Data extracts START

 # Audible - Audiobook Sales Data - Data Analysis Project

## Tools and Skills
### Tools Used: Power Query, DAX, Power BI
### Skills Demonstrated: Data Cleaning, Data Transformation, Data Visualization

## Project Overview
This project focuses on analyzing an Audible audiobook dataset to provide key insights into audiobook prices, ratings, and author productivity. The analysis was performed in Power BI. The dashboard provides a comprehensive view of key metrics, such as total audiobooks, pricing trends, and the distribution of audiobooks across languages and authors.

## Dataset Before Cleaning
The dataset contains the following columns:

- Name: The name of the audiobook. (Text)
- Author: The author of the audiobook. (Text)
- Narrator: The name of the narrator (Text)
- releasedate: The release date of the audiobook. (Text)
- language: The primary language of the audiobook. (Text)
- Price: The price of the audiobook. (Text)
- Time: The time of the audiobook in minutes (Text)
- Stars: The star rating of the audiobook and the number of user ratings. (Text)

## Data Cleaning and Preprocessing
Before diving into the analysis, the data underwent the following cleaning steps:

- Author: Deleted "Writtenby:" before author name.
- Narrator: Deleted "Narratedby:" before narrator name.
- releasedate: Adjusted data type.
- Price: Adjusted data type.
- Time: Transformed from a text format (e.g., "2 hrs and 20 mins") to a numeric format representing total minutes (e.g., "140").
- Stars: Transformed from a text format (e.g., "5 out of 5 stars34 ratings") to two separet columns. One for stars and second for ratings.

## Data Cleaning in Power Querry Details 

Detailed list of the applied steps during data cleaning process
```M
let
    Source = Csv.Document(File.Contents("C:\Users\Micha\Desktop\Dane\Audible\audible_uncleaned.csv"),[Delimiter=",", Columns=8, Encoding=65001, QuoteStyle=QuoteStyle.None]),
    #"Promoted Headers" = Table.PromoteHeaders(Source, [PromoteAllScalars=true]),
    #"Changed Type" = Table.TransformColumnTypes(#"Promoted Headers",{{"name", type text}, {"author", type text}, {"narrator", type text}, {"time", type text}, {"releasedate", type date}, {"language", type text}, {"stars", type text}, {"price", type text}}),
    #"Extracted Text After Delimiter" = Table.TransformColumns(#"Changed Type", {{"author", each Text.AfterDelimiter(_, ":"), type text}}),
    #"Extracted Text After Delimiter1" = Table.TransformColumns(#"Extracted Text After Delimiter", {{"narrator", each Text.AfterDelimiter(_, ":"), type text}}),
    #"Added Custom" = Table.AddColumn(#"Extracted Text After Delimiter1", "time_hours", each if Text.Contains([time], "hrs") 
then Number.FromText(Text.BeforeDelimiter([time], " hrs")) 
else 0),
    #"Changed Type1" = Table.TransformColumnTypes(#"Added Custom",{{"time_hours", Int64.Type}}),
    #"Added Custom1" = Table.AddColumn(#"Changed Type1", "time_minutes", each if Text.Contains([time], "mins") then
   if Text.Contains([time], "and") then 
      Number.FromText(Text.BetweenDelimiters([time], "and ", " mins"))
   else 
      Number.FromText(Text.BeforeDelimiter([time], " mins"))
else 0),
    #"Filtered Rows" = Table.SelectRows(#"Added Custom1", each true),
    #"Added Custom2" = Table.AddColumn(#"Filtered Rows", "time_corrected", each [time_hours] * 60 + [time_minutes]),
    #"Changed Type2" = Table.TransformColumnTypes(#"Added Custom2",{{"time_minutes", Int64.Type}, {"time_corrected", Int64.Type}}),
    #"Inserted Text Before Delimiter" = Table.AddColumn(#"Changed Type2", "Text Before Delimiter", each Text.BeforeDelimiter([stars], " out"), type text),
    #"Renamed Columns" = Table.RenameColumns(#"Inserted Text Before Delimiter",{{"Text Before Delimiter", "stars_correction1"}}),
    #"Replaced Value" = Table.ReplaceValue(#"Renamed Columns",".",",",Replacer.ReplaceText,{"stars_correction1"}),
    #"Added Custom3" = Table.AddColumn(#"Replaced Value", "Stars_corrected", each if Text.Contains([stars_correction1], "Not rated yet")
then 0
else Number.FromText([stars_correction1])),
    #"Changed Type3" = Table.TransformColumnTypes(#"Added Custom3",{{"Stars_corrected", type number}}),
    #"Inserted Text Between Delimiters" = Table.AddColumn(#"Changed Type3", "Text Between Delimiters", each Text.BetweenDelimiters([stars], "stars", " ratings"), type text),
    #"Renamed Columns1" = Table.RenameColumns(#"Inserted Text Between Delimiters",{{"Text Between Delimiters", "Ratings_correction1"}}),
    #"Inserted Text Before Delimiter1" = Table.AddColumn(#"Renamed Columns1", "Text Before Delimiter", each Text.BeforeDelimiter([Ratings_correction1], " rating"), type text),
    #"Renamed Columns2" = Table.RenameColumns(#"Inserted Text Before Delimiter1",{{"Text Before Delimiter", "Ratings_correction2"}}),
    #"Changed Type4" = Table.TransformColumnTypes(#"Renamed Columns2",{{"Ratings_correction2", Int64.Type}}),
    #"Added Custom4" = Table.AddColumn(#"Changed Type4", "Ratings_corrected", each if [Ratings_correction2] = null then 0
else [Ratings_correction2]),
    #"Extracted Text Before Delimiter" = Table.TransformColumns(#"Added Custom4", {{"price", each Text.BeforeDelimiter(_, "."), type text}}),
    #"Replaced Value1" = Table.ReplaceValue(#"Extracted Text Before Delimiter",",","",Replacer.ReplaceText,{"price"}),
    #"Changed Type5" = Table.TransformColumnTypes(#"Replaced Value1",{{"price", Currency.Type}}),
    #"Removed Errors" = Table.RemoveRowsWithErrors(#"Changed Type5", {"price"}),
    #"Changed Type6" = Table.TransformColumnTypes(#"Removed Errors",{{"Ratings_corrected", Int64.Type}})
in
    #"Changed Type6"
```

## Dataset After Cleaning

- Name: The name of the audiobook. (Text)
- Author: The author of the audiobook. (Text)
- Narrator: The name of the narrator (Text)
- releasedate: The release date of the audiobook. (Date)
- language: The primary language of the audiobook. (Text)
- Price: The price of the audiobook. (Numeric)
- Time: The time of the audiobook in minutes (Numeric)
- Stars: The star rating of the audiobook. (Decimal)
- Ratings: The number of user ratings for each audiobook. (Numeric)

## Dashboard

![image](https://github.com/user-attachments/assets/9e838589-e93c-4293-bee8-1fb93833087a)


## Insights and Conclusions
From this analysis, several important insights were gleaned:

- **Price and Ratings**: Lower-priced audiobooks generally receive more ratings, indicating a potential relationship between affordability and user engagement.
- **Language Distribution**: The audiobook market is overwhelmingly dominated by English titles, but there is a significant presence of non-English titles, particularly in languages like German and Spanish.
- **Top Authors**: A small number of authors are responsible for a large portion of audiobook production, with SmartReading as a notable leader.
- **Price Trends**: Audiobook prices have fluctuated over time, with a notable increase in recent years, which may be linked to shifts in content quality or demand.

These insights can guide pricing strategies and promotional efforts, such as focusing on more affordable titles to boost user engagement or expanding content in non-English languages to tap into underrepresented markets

Data extracts END

What you need to do:
Tally the lines in the records that hold the word "Skills". Give only the total.

Solution for this exercise:
2